*** Material for the task

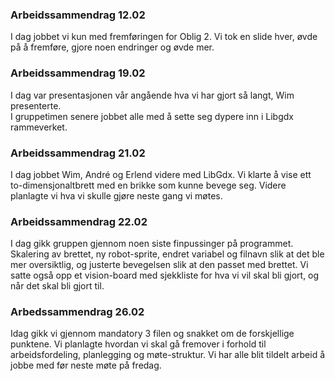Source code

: ### Arbeidssammendrag 12.02
I dag jobbet vi kun med fremføringen for Oblig 2. Vi tok en slide hver, øvde på å fremføre, gjore noen endringer og øvde mer.  
  
### Arbeidssammendrag 19.02  
I dag var presentasjonen vår angående hva vi har gjort så langt, Wim presenterte.  
I gruppetimen senere jobbet alle med å sette seg dypere inn i Libgdx rammeverket.  
  
### Arbeidssammendrag 21.02  
I dag jobbet Wim, André og Erlend videre med LibGdx. Vi klarte å vise ett to-dimensjonaltbrett med en brikke som kunne bevege seg. 
Videre planlagte vi hva vi skulle gjøre neste gang vi møtes.

### Arbeidssammendrag 22.02  
I dag gikk gruppen gjennom noen siste finpussinger på programmet. Skalering av brettet, ny robot-sprite, endret variabel og filnavn slik at det ble mer oversiktlig, og justerte bevegelsen slik at den passet med brettet. Vi satte også opp et vision-board med sjekkliste for hva vi vil skal bli gjort, og når det skal bli gjort til.

### Arbedssammendrag 26.02
Idag gikk vi gjennom mandatory 3 filen og snakket om de forskjellige punktene. Vi planlagte hvordan vi skal gå fremover i forhold til arbeidsfordeling, planlegging og møte-struktur. Vi har alle blit tildelt arbeid å jobbe med før neste møte på fredag. 
  
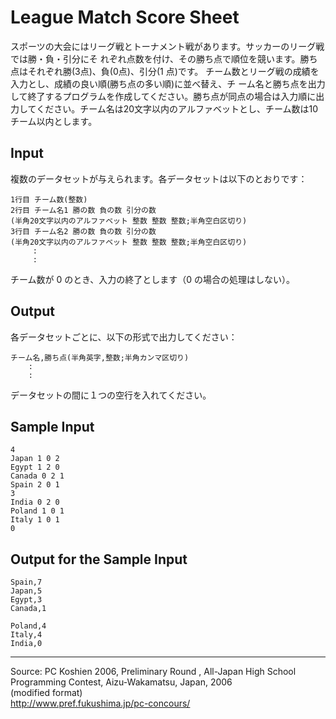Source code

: # League Match Score Sheet

スポーツの大会にはリーグ戦とトーナメント戦があります。サッカーのリーグ戦では勝・負・引分にそ れぞれ点数を付け、その勝ち点で順位を競います。勝ち点はそれぞれ勝(3点)、負(0点)、引分(1 点)です。 チーム数とリーグ戦の成績を入力とし、成績の良い順(勝ち点の多い順)に並べ替え、チ ーム名と勝ち点を出力して終了するプログラムを作成してください。勝ち点が同点の場合は入力順に出 力してください。チーム名は20文字以内のアルファベットとし、チーム数は10チーム以内とします。

## Input

複数のデータセットが与えられます。各データセットは以下のとおりです：

    1行目 チーム数(整数)
    2行目 チーム名1 勝の数 負の数 引分の数
    (半角20文字以内のアルファベット 整数 整数 整数;半角空白区切り)
    3行目 チーム名2 勝の数 負の数 引分の数
    (半角20文字以内のアルファベット 整数 整数 整数;半角空白区切り)
         :
         :

チーム数が 0 のとき、入力の終了とします（0 の場合の処理はしない）。

## Output

各データセットごとに、以下の形式で出力してください：

    チーム名,勝ち点(半角英字,整数;半角カンマ区切り)
        :
        :

データセットの間に１つの空行を入れてください。

## Sample Input

    4
    Japan 1 0 2
    Egypt 1 2 0
    Canada 0 2 1
    Spain 2 0 1
    3
    India 0 2 0
    Poland 1 0 1
    Italy 1 0 1
    0

## Output for the Sample Input

    Spain,7
    Japan,5
    Egypt,3
    Canada,1

    Poland,4
    Italy,4
    India,0

* * *

Source: PC Koshien 2006, Preliminary Round , All-Japan High School Programming Contest, Aizu-Wakamatsu, Japan, 2006   
(modified format)   
<http://www.pref.fukushima.jp/pc-concours/>
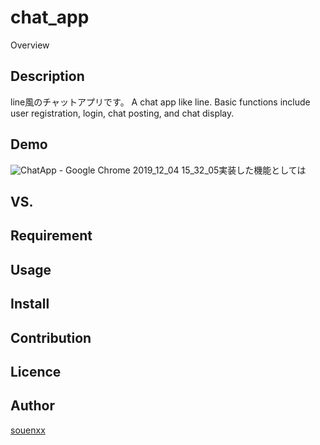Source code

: chat_app
====

Overview

## Description
line風のチャットアプリです。
A chat app like line. Basic functions include user registration, login, chat posting, and chat display.

## Demo
![ChatApp - Google Chrome 2019_12_04 15_32_05](https://user-images.githubusercontent.com/38451133/70120548-3788f880-16b0-11ea-8420-b9acfd7ea4f9.png)実装した機能としては

## VS. 

## Requirement

## Usage

## Install

## Contribution

## Licence

## Author

[souenxx](https://github.com/souenxx)
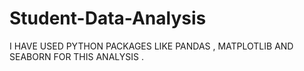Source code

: # Student-Data-Analysis

I HAVE USED PYTHON PACKAGES LIKE PANDAS , MATPLOTLIB AND SEABORN FOR THIS ANALYSIS .
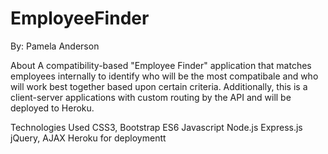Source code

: # EmployeeFinder
By: Pamela Anderson

About
A compatibility-based "Employee Finder" application that matches employees internally to identify who will be the most compatibale and who will work best together based upon certain criteria.  Additionally, this is a client-server applications with custom routing by the API and will be deployed to Heroku.

Technologies Used
CSS3, Bootstrap
ES6 Javascript
Node.js
Express.js
jQuery, AJAX
Heroku for deploymentt
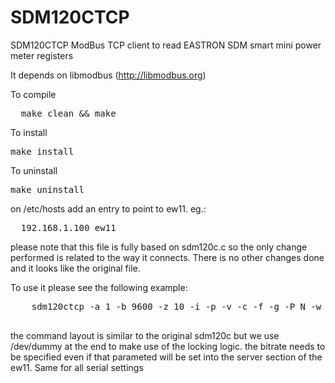 # SDM120CTCP
SDM120CTCP ModBus TCP client to read EASTRON SDM smart mini power meter registers

It depends on libmodbus (http://libmodbus.org)

To compile
<PRE>
  make clean && make
</PRE>
To install
<PRE>
make install
</PRE>
To uninstall
<PRE>
make uninstall
</PRE>
on /etc/hosts add an entry to point to ew11. eg.:
<PRE>
  192.168.1.100 ew11
</PRE>
please note that this file is fully based on sdm120c.c so the only change performed is related to the way it connects.
There is no other changes done and it looks like the original file.

To use it please see the following example:
  <PRE>
    sdm120ctcp -a 1 -b 9600 -z 10 -i -p -v -c -f -g -P N -w 10 -j 10 -d 0 -q /dev/dummy
  </PRE>
the command layout is similar to the original sdm120c but we use /dev/dummy at the end to make use of the locking logic.
the bitrate needs to be specified even if that parameted will be set into the server section of the ew11. Same for all serial settings

  
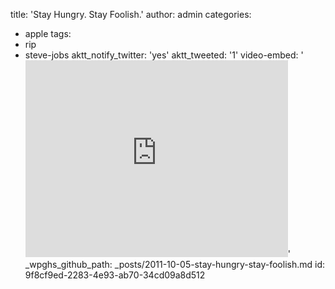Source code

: title: 'Stay Hungry. Stay Foolish.'
author: admin
categories:
  - apple
tags:
  - rip
  - steve-jobs
aktt_notify_twitter: 'yes'
aktt_tweeted: '1'
video-embed: '<iframe width="420" height="315" src="http://www.youtube.com/embed/UF8uR6Z6KLc?rel=0" frameborder="0" allowfullscreen></iframe>'
_wpghs_github_path: _posts/2011-10-05-stay-hungry-stay-foolish.md
id: 9f8cf9ed-2283-4e93-ab70-34cd09a8d512
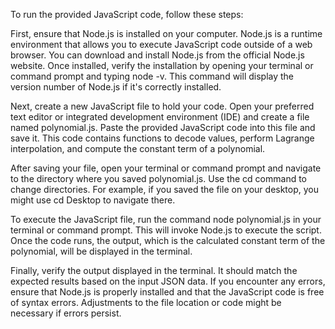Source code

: To run the provided JavaScript code, follow these steps:

First, ensure that Node.js is installed on your computer. Node.js is a runtime environment that allows you to execute JavaScript code outside of a web browser. You can download and install Node.js from the official Node.js website. Once installed, verify the installation by opening your terminal or command prompt and typing node -v. This command will display the version number of Node.js if it's correctly installed.

Next, create a new JavaScript file to hold your code. Open your preferred text editor or integrated development environment (IDE) and create a file named polynomial.js. Paste the provided JavaScript code into this file and save it. This code contains functions to decode values, perform Lagrange interpolation, and compute the constant term of a polynomial.

After saving your file, open your terminal or command prompt and navigate to the directory where you saved polynomial.js. Use the cd command to change directories. For example, if you saved the file on your desktop, you might use cd Desktop to navigate there.

To execute the JavaScript file, run the command node polynomial.js in your terminal or command prompt. This will invoke Node.js to execute the script. Once the code runs, the output, which is the calculated constant term of the polynomial, will be displayed in the terminal.

Finally, verify the output displayed in the terminal. It should match the expected results based on the input JSON data. If you encounter any errors, ensure that Node.js is properly installed and that the JavaScript code is free of syntax errors. Adjustments to the file location or code might be necessary if errors persist.

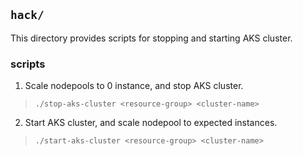 ## `hack/` 

This directory provides scripts for stopping and starting AKS cluster. 

### scripts 

1. Scale nodepools to 0 instance, and stop AKS cluster.
> `./stop-aks-cluster <resource-group> <cluster-name>`
2. Start AKS cluster, and scale nodepool to expected instances.
> `./start-aks-cluster <resource-group> <cluster-name>`
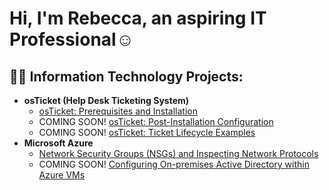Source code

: <h1>Hi, I'm Rebecca, an aspiring IT Professional</a>☺</h1>

<h2>👨‍💻 Information Technology Projects:</h2>

- <b>osTicket (Help Desk Ticketing System)</b>
  - [osTicket: Prerequisites and Installation](https://github.com/RebeccaWells3/osticket-prereqs)
  - COMING SOON! [osTicket: Post-Installation Configuration](https://github.com/RebeccaWells3/post-install-config)
  - COMING SOON! [osTicket: Ticket Lifecycle Examples](https://github.com/RebeccaWells3/ticket-lifecycle)
- <b>Microsoft Azure</b>
  - [Network Security Groups (NSGs) and Inspecting Network Protocols](https://github.com/RebeccaWells3/azure-network-protocols)
  - COMING SOON! [Configuring On-premises Active Directory within Azure VMs](https://github.com/RebeccaWells3/configure-ad)



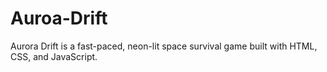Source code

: # Auroa-Drift
Aurora Drift is a fast-paced, neon-lit space survival game built with HTML, CSS, and JavaScript.
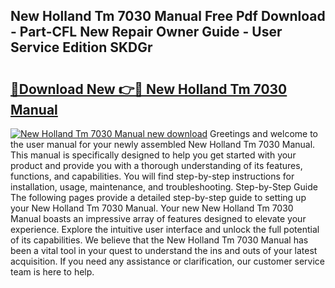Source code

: ## New Holland Tm 7030 Manual Free Pdf Download - Part-CFL New Repair Owner Guide - User Service Edition SKDGr

# <h2><a href="http://bc62291.oget.top/?id=New+Holland+Tm+7030+Manual">🔗Download New 👉🔴 New Holland Tm 7030 Manual</a></h2>

[![New Holland Tm 7030 Manual new download](https://i.imgur.com/5g1atiW.png)](http://bc62291.oget.top/?id=New+Holland+Tm+7030+Manual)
Greetings and welcome to the user manual for your newly assembled New Holland Tm 7030 Manual. This manual is specifically designed to help you get started with your product and provide you with a thorough understanding of its features, functions, and capabilities. You will find step-by-step instructions for installation, usage, maintenance, and troubleshooting. Step-by-Step Guide The following pages provide a detailed step-by-step guide to setting up your New Holland Tm 7030 Manual. Your new New Holland Tm 7030 Manual boasts an impressive array of features designed to elevate your experience. Explore the intuitive user interface and unlock the full potential of its capabilities. We believe that the New Holland Tm 7030 Manual has been a vital tool in your quest to understand the ins and outs of your latest acquisition. If you need any assistance or clarification, our customer service team is here to help.

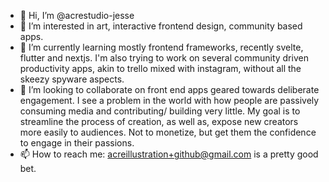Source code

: - 👋 Hi, I’m @acrestudio-jesse
- 👀 I’m interested in art, interactive frontend design, community based apps.
- 🌱 I’m currently learning mostly frontend frameworks, recently svelte, flutter and nextjs.
  I'm also trying to work on several community driven productivity apps, akin to 
trello mixed with instagram, without all the skeezy spyware aspects.
- 💞️ I’m looking to collaborate on front end apps geared towards deliberate engagement.
I see a problem in the world with how people are passively consuming media and contributing/
building very little. My goal is to streamline the process of creation, as well as, expose 
new creators more easily to audiences. Not to monetize, but get them the confidence to engage in their
passions.
- 📫 How to reach me: acreillustration+github@gmail.com is a pretty good bet.

<!---
acrestudio-jesse/acrestudio-jesse is a ✨ special ✨ repository because its `README.md` (this file) appears on your GitHub profile.
You can click the Preview link to take a look at your changes.
--->
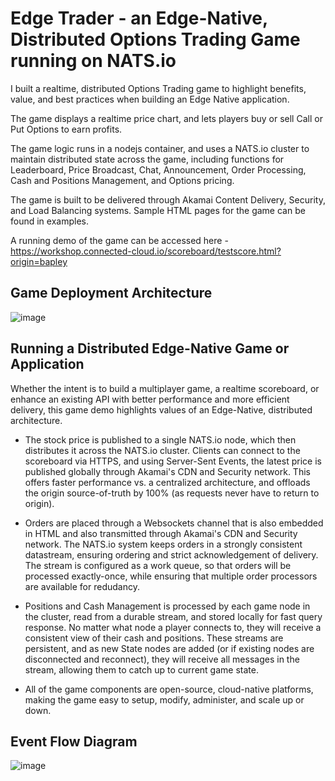 # Edge Trader - an Edge-Native, Distributed Options Trading Game running on NATS.io

I built a realtime, distributed Options Trading game to highlight benefits, value, and best practices when building an Edge Native application.

The game displays a realtime price chart, and lets players buy or sell Call or Put Options to earn profits.

The game logic runs in a nodejs container, and uses a NATS.io cluster to maintain distributed state across the game, including functions for Leaderboard, Price Broadcast, Chat, Announcement, Order Processing, Cash and Positions Management, and Options pricing.

The game is built to be delivered through Akamai Content Delivery, Security, and Load Balancing systems. Sample HTML pages for the game can be found in examples. 

A running demo of the game can be accessed here - https://workshop.connected-cloud.io/scoreboard/testscore.html?origin=bapley

## Game Deployment Architecture
![image](https://github.com/user-attachments/assets/4a2f0dce-b4e5-4e93-a9d5-79b26237a7ea)

## Running a Distributed Edge-Native Game or Application 

Whether the intent is to build a multiplayer game, a realtime scoreboard, or enhance an existing API with better performance and more efficient delivery, this game demo highlights values of an Edge-Native, distributed architecture. 

* The stock price is published to a single NATS.io node, which then distributes it across the NATS.io cluster. Clients can connect to the scoreboard via HTTPS, and using Server-Sent Events, the latest price is published globally through Akamai's CDN and Security network. This offers faster performance vs. a centralized architecture, and offloads the origin source-of-truth by 100% (as requests never have to return to origin).

* Orders are placed through a Websockets channel that is also embedded in HTML and also transmitted through Akamai's CDN and Security network. The NATS.io system keeps orders in a strongly consistent datastream, ensuring ordering and strict acknowledgement of delivery. The stream is configured as a work queue, so that orders will be processed exactly-once, while ensuring that multiple order processors are available for redudancy.

* Positions and Cash Management is processed by each game node in the cluster, read from a durable stream, and stored locally for fast query response. No matter what node a player connects to, they will receive a consistent view of their cash and positions. These streams are persistent, and as new State nodes are added (or if existing nodes are disconnected and reconnect), they will receive all messages in the stream, allowing them to catch up to current game state.

* All of the game components are open-source, cloud-native platforms, making the game easy to setup, modify, administer, and scale up or down.

## Event Flow Diagram

![image](https://github.com/user-attachments/assets/9f853f7f-c6e9-4605-a21b-034a2b8b482a)

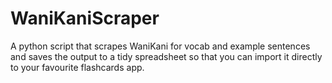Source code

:# WaniKaniScraper
A python script that scrapes WaniKani for vocab and example sentences and saves the output to a tidy spreadsheet so that you can import it directly to your favourite flashcards app.
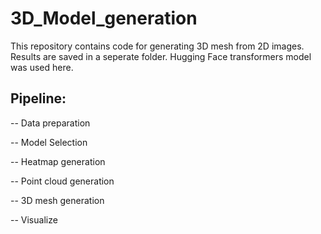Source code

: # 3D_Model_generation
This repository contains code for generating 3D mesh from 2D images. Results are saved in a seperate folder.
Hugging Face transformers model was used here.
## Pipeline:
-- Data preparation 

-- Model Selection  

-- Heatmap generation  

-- Point cloud generation  

-- 3D mesh generation  

-- Visualize

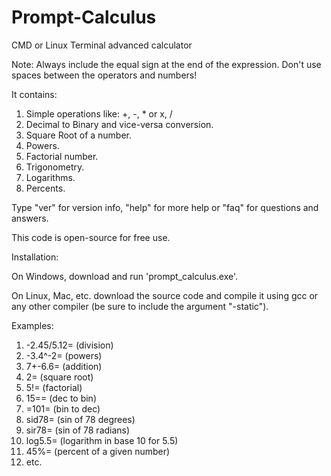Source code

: # Prompt-Calculus
CMD or Linux Terminal advanced calculator


Note: Always include the equal sign at the end of the expression. Don't use spaces between the operators and numbers!


It contains:

1. Simple operations like: +, -, * or x, /
2. Decimal to Binary and vice-versa conversion.
3. Square Root of a number.
4. Powers.
5. Factorial number.
6. Trigonometry.
7. Logarithms.
8. Percents.


Type "ver" for version info, "help" for more help or "faq" for questions and answers.


This code is open-source for free use.


Installation:

On Windows, download and run 'prompt_calculus.exe'.

On Linux, Mac, etc. download the source code and compile it using gcc or any other compiler (be sure to include the argument "-static"). 


Examples:
1. -2.45/5.12= (division) 
2. -3.4^-2= (powers) 
3. 7+-6.6= (addition) 
4. 2\= (square root) 
5. 5!= (factorial) 
6. 15== (dec to bin)
7. =101= (bin to dec)
8. sid78= (sin of 78 degrees)
9. sir78= (sin of 78 radians)
10. log5.5= (logarithm in base 10 for 5.5)
11. 45%= (percent of a given number)
12. etc.
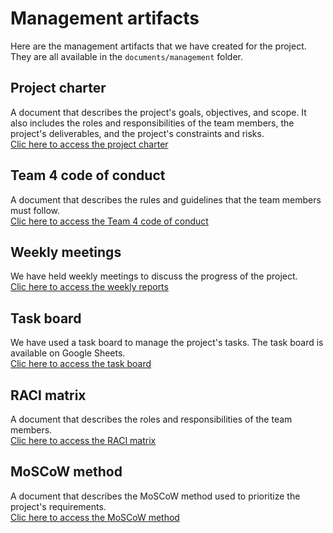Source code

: # Management artifacts
Here are the management artifacts that we have created for the project. They are all available in the `documents/management` folder.

## Project charter
A document that describes the project's goals, objectives, and scope. It also includes the roles and responsibilities of the team members, the project's deliverables, and the project's constraints and risks.  
[Clic here to access the project charter](ManagementArtifacts/ProjectCharter.md)

## Team 4 code of conduct
A document that describes the rules and guidelines that the team members must follow.   
[Clic here to access the Team 4 code of conduct](ManagementArtifacts/TeamCodeOfConduct.md)

## Weekly meetings
We have held weekly meetings to discuss the progress of the project.   
[Clic here to access the weekly reports](WeeklyReports/WeeklyReports.md)

## Task board
We have used a task board to manage the project's tasks. The task board is available on Google Sheets.  
[Clic here to access the task board](https://docs.google.com/spreadsheets/d/1E8t51S0oPav2J0VLV4Xy5yahLEEN2YMRAqieqZXdKZA/edit#gid=0&fvid=171892406)

## RACI matrix
A document that describes the roles and responsibilities of the team members.  
[Clic here to access the RACI matrix](https://docs.google.com/spreadsheets/d/1NdSN8kjTw9uXcUbG_F4BMpNhVCxAUsPhv6oYFRZ3_c8/edit#gid=116971553)

## MoSCoW method
A document that describes the MoSCoW method used to prioritize the project's requirements.  
[Clic here to access the MoSCoW method](https://docs.google.com/spreadsheets/d/1r215XhdT6uWA-WzRyy7xccX8i1-tff1MAOI3LSzm7G4/edit#gid=0)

******

In the entries above, find the line holding "CMD or Linux Terminal advanced calculator" and the line holding "8. Percents.", then retype exactly those two lines and every line between them, and nothing else.

### Output of the exercise
CMD or Linux Terminal advanced calculator


Note: Always include the equal sign at the end of the expression. Don't use spaces between the operators and numbers!


It contains:

1. Simple operations like: +, -, * or x, /
2. Decimal to Binary and vice-versa conversion.
3. Square Root of a number.
4. Powers.
5. Factorial number.
6. Trigonometry.
7. Logarithms.
8. Percents.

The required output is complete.